Happy Birthday, William Shakespeare!
In honor of Shakespeare’s birthday on April 23, why not pick up some great books to give a new spin to reading the Bard. A great way to dip your toe in and not be overwhelmed by the immensity of Shakespeare’s genius, these books offer snippets of gorgeous language that will brighten anyone’s day.
Born in Stratford-upon-Avon in 1564, Shakespeare moved to London in the late 1580’s and changed the world forever with his plays written beginning in the 1590’s. Stage productions still wow audiences today, like the recent Broadway “Romeo and Juliet” which starred Orlando Bloom and Condola Rashad. Numerous film adaptations also make Will accessible to the masses nearly 400 years after his death.
Take the time to read and reread Shakespeare’s work and marvel at his inventive use of the English language, including hundreds of words he invented himself, and you will find new depths of meaning every time. His sonnets are legendary and extremely quotable. A list of the works inspired by Shakespeare would be far too long for one article, so here is a short list of works for bardolaters to peruse when the “Riverside Shakespeare” is inconvenient to carry around.
“Essential Shakespeare” selected by Ted Hughes with an introduction by Joyce Carol Oates is perfect for a taste of Shakespeare’s brilliance. The sonnets and soliloquies are presented without character, play or sonnet number identifications, so the words stand on their own to amaze the reader in a new way, out of context and wonderful. There is a handy index at the back of the book to reveal all the information about each selection, but it is fun to guess the play of origin for the less well-known snippets.

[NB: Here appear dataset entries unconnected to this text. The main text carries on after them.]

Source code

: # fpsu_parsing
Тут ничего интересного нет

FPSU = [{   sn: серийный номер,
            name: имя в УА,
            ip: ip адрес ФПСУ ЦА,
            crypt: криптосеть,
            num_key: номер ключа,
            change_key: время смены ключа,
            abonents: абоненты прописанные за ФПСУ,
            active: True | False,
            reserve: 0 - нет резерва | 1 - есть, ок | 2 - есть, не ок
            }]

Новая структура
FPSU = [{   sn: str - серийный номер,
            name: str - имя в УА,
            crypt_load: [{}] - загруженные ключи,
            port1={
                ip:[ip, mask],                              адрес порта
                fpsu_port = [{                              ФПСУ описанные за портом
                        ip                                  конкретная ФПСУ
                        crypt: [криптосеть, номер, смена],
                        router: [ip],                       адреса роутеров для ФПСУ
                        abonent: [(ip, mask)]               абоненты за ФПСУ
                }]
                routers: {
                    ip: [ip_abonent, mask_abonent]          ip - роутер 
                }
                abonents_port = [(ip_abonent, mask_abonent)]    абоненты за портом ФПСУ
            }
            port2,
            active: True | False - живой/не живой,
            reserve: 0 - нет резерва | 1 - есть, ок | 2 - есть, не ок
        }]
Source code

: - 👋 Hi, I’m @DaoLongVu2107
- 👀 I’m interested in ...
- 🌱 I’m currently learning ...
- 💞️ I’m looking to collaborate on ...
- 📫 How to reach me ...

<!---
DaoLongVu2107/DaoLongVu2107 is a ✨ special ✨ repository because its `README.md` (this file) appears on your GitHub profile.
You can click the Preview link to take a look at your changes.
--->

“Shakespeare on Love: A Personal Selection” by Simon Callow is a charming volume featuring bits of Shakespeare with commentary by the witty and erudite author. A talented actor as well as an accomplished author, Mr. Callow’s take on the nature of love in Shakespeare’s work is insightful and fun. The book is also beautifully illustrated with paintings by such famous artists as Renaissance master Andrea del Sarto, and Pre-Raphaelites Sir John Everett Millais and William Holman Hunt.

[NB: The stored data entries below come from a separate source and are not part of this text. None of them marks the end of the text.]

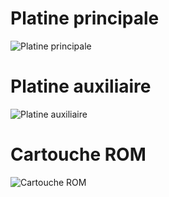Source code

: # Platine principale

![Platine principale](./platine_principale.jpg?raw=true "Optional Title")

# Platine auxiliaire

![Platine auxiliaire](./platine_auxiliaire.jpg?raw=true "Optional Title")

# Cartouche ROM

![Cartouche ROM](./cartouche_rom.jpg?raw=true "Optional Title")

“The Little Book of Shakespeare” selections by Kate and John Mannion is as portable as a book on Shakespeare can get. The volume measures about 3 ½ inches square and features lines from the plays and sonnets in sections including Love and Sex, Money, Hopes and Fears, the Passing of Time, and Insults. The lines are identified at the bottom of each page, and seem more profound each time you read them.

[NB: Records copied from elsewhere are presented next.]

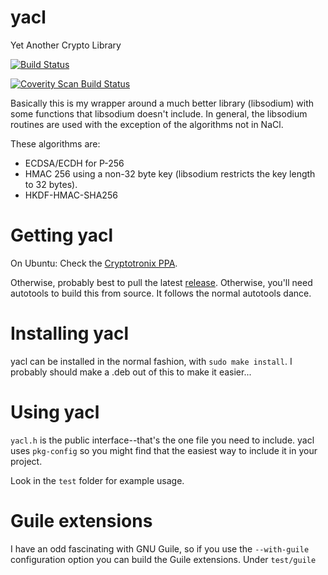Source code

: # yacl
Yet Another Crypto Library

[![Build Status](https://travis-ci.org/cryptotronix/yacl.svg?branch=master)](https://travis-ci.org/cryptotronix/yacl)

<a href="https://scan.coverity.com/projects/cryptotronix-yacl">
    <img alt="Coverity Scan Build Status"
    src="https://scan.coverity.com/projects/6244/badge.svg"/>
</a>

Basically this is my wrapper around a much better library (libsodium)
with some functions that libsodium doesn't include. In general, the
libsodium routines are used with the exception of the algorithms not
in NaCl.

These algorithms are:
 - ECDSA/ECDH for P-256
 - HMAC 256 using a non-32 byte key (libsodium restricts the key
   length to 32 bytes).
 - HKDF-HMAC-SHA256

# Getting yacl

On Ubuntu:
Check the [Cryptotronix PPA](https://launchpad.net/~cryptotronix/+archive/ubuntu/ppa).

Otherwise, probably best to pull the latest
[release](https://github.com/cryptotronix/yacl/releases). Otherwise,
you'll need autotools to build this from source. It follows the normal
autotools dance.


# Installing yacl

yacl can be installed in the normal fashion, with `sudo make
install`. I probably should make a .deb out of this to make it
easier...

# Using yacl

`yacl.h` is the public interface--that's the one file you need to
include. yacl uses `pkg-config` so you might find that the easiest way
to include it in your project.

Look in the `test` folder for example usage.

# Guile extensions

I have an odd fascinating with GNU Guile, so if you use the
`--with-guile` configuration option you can build the Guile
extensions. Under `test/guile`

“Shakespeare: The Invention of the Human” by Harold Bloom is a must read volume for Shakespeare worshippers like Bloom himself who believes fervently that Shakespeare’s work taught people how to be human. Though this book is not an anthology or compilation of Shakespeare quotes, it is a fascinating look at what makes Shakespeare so timeless and so central to the cultural landscape of the world.
“Rosencrantz and Guildenstern Are Dead” by Tom Stoppard is a play of genius in its own right inspired by the minor, yet pivotal characters in “Hamlet”. The film version starring Gary Oldman and Tim Roth, directed by Stoppard, is a classic.
And just for fun, check out Shakesblogging, a blog featuring cartoons, Shakespearean insults and an Ask Young Will column for all your Shakespeare-related questions. There is also an ongoing feud with Kit Marlowe to entertain and amuse the Elizabethan in all of us.